PROBLEM REQUIREMENTS — Below is a block of records. Copy every line in it that contains the word "Displays".

Saved data entries:
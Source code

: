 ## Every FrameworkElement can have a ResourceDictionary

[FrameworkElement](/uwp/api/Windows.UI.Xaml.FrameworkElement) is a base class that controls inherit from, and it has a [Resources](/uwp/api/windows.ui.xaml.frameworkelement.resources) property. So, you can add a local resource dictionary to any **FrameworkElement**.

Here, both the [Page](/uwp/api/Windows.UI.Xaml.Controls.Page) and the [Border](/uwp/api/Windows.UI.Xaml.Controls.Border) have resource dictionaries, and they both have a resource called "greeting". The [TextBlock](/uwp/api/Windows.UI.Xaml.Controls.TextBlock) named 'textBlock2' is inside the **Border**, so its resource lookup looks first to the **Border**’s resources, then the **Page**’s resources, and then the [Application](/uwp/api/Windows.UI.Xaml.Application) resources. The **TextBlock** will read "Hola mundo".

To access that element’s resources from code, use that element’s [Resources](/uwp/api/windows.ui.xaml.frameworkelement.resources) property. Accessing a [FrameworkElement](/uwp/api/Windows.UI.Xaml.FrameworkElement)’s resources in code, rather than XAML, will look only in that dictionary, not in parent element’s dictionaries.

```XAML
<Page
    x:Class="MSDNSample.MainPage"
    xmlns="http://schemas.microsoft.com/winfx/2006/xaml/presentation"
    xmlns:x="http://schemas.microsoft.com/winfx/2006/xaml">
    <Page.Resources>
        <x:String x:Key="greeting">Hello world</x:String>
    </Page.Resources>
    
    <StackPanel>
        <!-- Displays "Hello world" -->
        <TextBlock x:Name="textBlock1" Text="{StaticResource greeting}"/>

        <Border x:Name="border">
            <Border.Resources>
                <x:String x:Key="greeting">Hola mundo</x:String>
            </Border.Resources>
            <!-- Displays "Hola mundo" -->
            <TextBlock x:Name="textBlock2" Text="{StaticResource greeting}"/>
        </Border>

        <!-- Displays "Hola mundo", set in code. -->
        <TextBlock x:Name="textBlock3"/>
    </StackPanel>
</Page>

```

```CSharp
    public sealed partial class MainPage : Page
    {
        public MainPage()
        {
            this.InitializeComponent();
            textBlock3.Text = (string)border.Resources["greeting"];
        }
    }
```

WRITTEN ANSWER —
        <!-- Displays "Hello world" -->
            <!-- Displays "Hola mundo" -->
        <!-- Displays "Hola mundo", set in code. -->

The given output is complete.